-- TASK OBJECTIVE --
Copy exactly the lines from the start of the data below through the one that carries "있는 능력을 뜻한다.", and only those.

-- SUPPLIED INFORMATION --

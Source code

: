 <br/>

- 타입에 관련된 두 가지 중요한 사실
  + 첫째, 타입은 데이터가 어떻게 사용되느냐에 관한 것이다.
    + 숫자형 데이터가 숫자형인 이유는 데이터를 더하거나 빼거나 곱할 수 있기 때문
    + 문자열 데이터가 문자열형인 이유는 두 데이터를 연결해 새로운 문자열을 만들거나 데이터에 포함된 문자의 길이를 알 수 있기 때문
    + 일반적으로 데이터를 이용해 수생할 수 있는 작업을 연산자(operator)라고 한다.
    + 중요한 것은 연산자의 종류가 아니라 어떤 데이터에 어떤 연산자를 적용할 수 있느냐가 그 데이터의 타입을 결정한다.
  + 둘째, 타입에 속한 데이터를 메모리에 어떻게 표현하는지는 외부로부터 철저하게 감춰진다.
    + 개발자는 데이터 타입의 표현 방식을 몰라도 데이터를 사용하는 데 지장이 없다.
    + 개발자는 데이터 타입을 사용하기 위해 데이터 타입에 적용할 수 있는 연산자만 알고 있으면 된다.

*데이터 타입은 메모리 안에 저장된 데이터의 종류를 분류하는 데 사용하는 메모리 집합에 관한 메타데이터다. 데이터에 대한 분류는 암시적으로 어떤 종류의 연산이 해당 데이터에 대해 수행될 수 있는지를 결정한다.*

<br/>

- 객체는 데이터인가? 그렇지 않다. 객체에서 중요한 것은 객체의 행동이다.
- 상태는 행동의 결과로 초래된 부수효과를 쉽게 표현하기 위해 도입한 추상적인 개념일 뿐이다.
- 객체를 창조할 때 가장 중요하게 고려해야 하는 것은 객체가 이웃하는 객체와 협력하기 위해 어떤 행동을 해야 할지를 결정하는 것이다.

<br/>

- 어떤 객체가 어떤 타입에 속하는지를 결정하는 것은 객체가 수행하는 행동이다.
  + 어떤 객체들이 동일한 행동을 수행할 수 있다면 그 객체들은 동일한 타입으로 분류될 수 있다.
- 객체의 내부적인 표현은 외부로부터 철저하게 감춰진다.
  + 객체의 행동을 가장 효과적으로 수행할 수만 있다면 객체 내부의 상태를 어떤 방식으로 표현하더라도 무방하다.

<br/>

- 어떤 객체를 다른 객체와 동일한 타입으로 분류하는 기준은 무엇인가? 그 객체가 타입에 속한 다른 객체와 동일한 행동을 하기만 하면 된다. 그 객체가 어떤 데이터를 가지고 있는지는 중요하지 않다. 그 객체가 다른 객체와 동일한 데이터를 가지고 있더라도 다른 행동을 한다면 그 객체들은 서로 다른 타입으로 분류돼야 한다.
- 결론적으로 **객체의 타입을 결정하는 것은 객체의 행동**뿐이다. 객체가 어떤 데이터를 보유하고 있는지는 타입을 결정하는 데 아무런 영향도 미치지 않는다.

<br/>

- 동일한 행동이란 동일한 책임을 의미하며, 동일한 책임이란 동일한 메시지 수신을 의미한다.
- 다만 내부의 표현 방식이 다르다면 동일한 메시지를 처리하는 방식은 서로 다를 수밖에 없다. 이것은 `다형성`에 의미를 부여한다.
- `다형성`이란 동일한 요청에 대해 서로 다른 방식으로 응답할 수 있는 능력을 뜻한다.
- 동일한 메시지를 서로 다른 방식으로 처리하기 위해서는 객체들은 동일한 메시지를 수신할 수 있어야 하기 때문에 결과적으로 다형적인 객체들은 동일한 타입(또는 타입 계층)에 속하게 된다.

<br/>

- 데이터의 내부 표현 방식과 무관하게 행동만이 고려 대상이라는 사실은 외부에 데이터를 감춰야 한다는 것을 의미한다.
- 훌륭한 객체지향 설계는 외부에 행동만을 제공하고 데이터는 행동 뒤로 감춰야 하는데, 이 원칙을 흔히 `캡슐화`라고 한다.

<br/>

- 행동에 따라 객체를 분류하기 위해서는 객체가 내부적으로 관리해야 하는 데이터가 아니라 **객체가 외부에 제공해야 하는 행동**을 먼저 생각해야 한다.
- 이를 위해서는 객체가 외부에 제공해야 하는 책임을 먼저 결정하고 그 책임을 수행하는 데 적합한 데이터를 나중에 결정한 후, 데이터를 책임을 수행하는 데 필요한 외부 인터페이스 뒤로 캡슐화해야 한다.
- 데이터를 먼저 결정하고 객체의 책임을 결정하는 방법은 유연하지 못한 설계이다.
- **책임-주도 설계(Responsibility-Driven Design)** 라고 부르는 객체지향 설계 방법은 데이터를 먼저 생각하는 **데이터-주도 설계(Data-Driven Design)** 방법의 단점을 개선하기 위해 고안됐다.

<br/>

-- TASK RESULT --
Source code

: <br/>

- 타입에 관련된 두 가지 중요한 사실
  + 첫째, 타입은 데이터가 어떻게 사용되느냐에 관한 것이다.
    + 숫자형 데이터가 숫자형인 이유는 데이터를 더하거나 빼거나 곱할 수 있기 때문
    + 문자열 데이터가 문자열형인 이유는 두 데이터를 연결해 새로운 문자열을 만들거나 데이터에 포함된 문자의 길이를 알 수 있기 때문
    + 일반적으로 데이터를 이용해 수생할 수 있는 작업을 연산자(operator)라고 한다.
    + 중요한 것은 연산자의 종류가 아니라 어떤 데이터에 어떤 연산자를 적용할 수 있느냐가 그 데이터의 타입을 결정한다.
  + 둘째, 타입에 속한 데이터를 메모리에 어떻게 표현하는지는 외부로부터 철저하게 감춰진다.
    + 개발자는 데이터 타입의 표현 방식을 몰라도 데이터를 사용하는 데 지장이 없다.
    + 개발자는 데이터 타입을 사용하기 위해 데이터 타입에 적용할 수 있는 연산자만 알고 있으면 된다.

*데이터 타입은 메모리 안에 저장된 데이터의 종류를 분류하는 데 사용하는 메모리 집합에 관한 메타데이터다. 데이터에 대한 분류는 암시적으로 어떤 종류의 연산이 해당 데이터에 대해 수행될 수 있는지를 결정한다.*

<br/>

- 객체는 데이터인가? 그렇지 않다. 객체에서 중요한 것은 객체의 행동이다.
- 상태는 행동의 결과로 초래된 부수효과를 쉽게 표현하기 위해 도입한 추상적인 개념일 뿐이다.
- 객체를 창조할 때 가장 중요하게 고려해야 하는 것은 객체가 이웃하는 객체와 협력하기 위해 어떤 행동을 해야 할지를 결정하는 것이다.

<br/>

- 어떤 객체가 어떤 타입에 속하는지를 결정하는 것은 객체가 수행하는 행동이다.
  + 어떤 객체들이 동일한 행동을 수행할 수 있다면 그 객체들은 동일한 타입으로 분류될 수 있다.
- 객체의 내부적인 표현은 외부로부터 철저하게 감춰진다.
  + 객체의 행동을 가장 효과적으로 수행할 수만 있다면 객체 내부의 상태를 어떤 방식으로 표현하더라도 무방하다.

<br/>

- 어떤 객체를 다른 객체와 동일한 타입으로 분류하는 기준은 무엇인가? 그 객체가 타입에 속한 다른 객체와 동일한 행동을 하기만 하면 된다. 그 객체가 어떤 데이터를 가지고 있는지는 중요하지 않다. 그 객체가 다른 객체와 동일한 데이터를 가지고 있더라도 다른 행동을 한다면 그 객체들은 서로 다른 타입으로 분류돼야 한다.
- 결론적으로 **객체의 타입을 결정하는 것은 객체의 행동**뿐이다. 객체가 어떤 데이터를 보유하고 있는지는 타입을 결정하는 데 아무런 영향도 미치지 않는다.

<br/>

- 동일한 행동이란 동일한 책임을 의미하며, 동일한 책임이란 동일한 메시지 수신을 의미한다.
- 다만 내부의 표현 방식이 다르다면 동일한 메시지를 처리하는 방식은 서로 다를 수밖에 없다. 이것은 `다형성`에 의미를 부여한다.
- `다형성`이란 동일한 요청에 대해 서로 다른 방식으로 응답할 수 있는 능력을 뜻한다.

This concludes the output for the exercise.